◆ Goal of the exercise ◆
In the records below, find the line that contains "c) 下有 x = 0。" and the line that contains "推论.——设 E 是 K", then retype exactly those two lines and every line between them.

◆ Record set ◆
*** Begin section ***

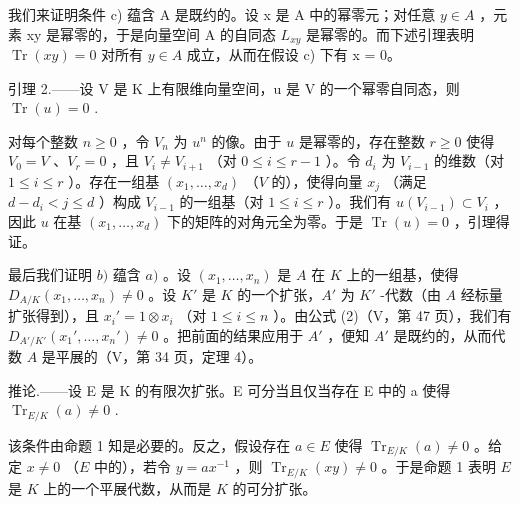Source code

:我们来证明条件 c) 蕴含 A 是既约的。设 x 是 A 中的幂零元；对任意 \(y \in A\) ，元素 xy 是幂零的，于是向量空间 A 的自同态 \(L_{xy}\) 是幂零的。而下述引理表明 \(\operatorname{Tr}(xy) = 0\) 对所有 \(y \in A\) 成立，从而在假设 c) 下有 x = 0。

引理 2.——设 V 是 K 上有限维向量空间，u 是 V 的一个幂零自同态，则 \(\operatorname{Tr}(u)=0\) .

对每个整数 \(n \geqslant 0\) ，令 \(V_n\) 为 \(u^n\) 的像。由于 \(u\) 是幂零的，存在整数 \(r \geqslant 0\) 使得 \(V_0 = V\) 、\(V_r = 0\) ，且 \(V_i \neq V_{i+1}\) （对 \(0 \leqslant i \leqslant r-1\) ）。令 \(d_i\) 为 \(V_{i-1}\) 的维数（对 \(1 \leqslant i \leqslant r\) ）。存在一组基 \((x_1, \ldots, x_d)\) （\(V\) 的），使得向量 \(x_j\) （满足 \(d - d_i < j \leqslant d\) ）构成 \(V_{i-1}\) 的一组基（对 \(1 \leqslant i \leqslant r\) ）。我们有 \(u(V_{i-1}) \subset V_i\) ，因此 \(u\) 在基 \((x_1, \ldots, x_d)\) 下的矩阵的对角元全为零。于是 \(\operatorname{Tr}(u) = 0\) ，引理得证。

最后我们证明 \(b)\) 蕴含 \(a)\) 。设 \((x_1, \ldots, x_n)\) 是 \(A\) 在 \(K\) 上的一组基，使得 \(D_{A/K}(x_1, \ldots, x_n) \neq 0\) 。设 \(K'\) 是 \(K\) 的一个扩张，\(A'\) 为 \(K'\) -代数（由 \(A\) 经标量扩张得到），且 \(x_i' = 1 \otimes x_i\) （对 \(1 \leqslant i \leqslant n\) ）。由公式 (2)（V，第 47 页），我们有 \(D_{A'/K'}(x_1', \ldots, x_n') \neq 0\) 。把前面的结果应用于 \(A'\) ，便知 \(A'\) 是既约的，从而代数 \(A\) 是平展的（V，第 34 页，定理 4）。

推论.——设 E 是 K 的有限次扩张。E 可分当且仅当存在 E 中的 a 使得 \(\operatorname{Tr}_{E/K}(a) \neq 0\) .

该条件由命题 1 知是必要的。反之，假设存在 \(a \in E\) 使得 \(\operatorname{Tr}_{E/K}(a) \neq 0\) 。给定 \(x \neq 0\) （\(E\) 中的），若令 \(y = ax^{-1}\) ，则 \(\operatorname{Tr}_{E/K}(xy) \neq 0\) 。于是命题 1 表明 \(E\) 是 \(K\) 上的一个平展代数，从而是 \(K\) 的可分扩张。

*** End section ***

◆ Written answer ◆
:我们来证明条件 c) 蕴含 A 是既约的。设 x 是 A 中的幂零元；对任意 \(y \in A\) ，元素 xy 是幂零的，于是向量空间 A 的自同态 \(L_{xy}\) 是幂零的。而下述引理表明 \(\operatorname{Tr}(xy) = 0\) 对所有 \(y \in A\) 成立，从而在假设 c) 下有 x = 0。

引理 2.——设 V 是 K 上有限维向量空间，u 是 V 的一个幂零自同态，则 \(\operatorname{Tr}(u)=0\) .

对每个整数 \(n \geqslant 0\) ，令 \(V_n\) 为 \(u^n\) 的像。由于 \(u\) 是幂零的，存在整数 \(r \geqslant 0\) 使得 \(V_0 = V\) 、\(V_r = 0\) ，且 \(V_i \neq V_{i+1}\) （对 \(0 \leqslant i \leqslant r-1\) ）。令 \(d_i\) 为 \(V_{i-1}\) 的维数（对 \(1 \leqslant i \leqslant r\) ）。存在一组基 \((x_1, \ldots, x_d)\) （\(V\) 的），使得向量 \(x_j\) （满足 \(d - d_i < j \leqslant d\) ）构成 \(V_{i-1}\) 的一组基（对 \(1 \leqslant i \leqslant r\) ）。我们有 \(u(V_{i-1}) \subset V_i\) ，因此 \(u\) 在基 \((x_1, \ldots, x_d)\) 下的矩阵的对角元全为零。于是 \(\operatorname{Tr}(u) = 0\) ，引理得证。

最后我们证明 \(b)\) 蕴含 \(a)\) 。设 \((x_1, \ldots, x_n)\) 是 \(A\) 在 \(K\) 上的一组基，使得 \(D_{A/K}(x_1, \ldots, x_n) \neq 0\) 。设 \(K'\) 是 \(K\) 的一个扩张，\(A'\) 为 \(K'\) -代数（由 \(A\) 经标量扩张得到），且 \(x_i' = 1 \otimes x_i\) （对 \(1 \leqslant i \leqslant n\) ）。由公式 (2)（V，第 47 页），我们有 \(D_{A'/K'}(x_1', \ldots, x_n') \neq 0\) 。把前面的结果应用于 \(A'\) ，便知 \(A'\) 是既约的，从而代数 \(A\) 是平展的（V，第 34 页，定理 4）。

推论.——设 E 是 K 的有限次扩张。E 可分当且仅当存在 E 中的 a 使得 \(\operatorname{Tr}_{E/K}(a) \neq 0\) .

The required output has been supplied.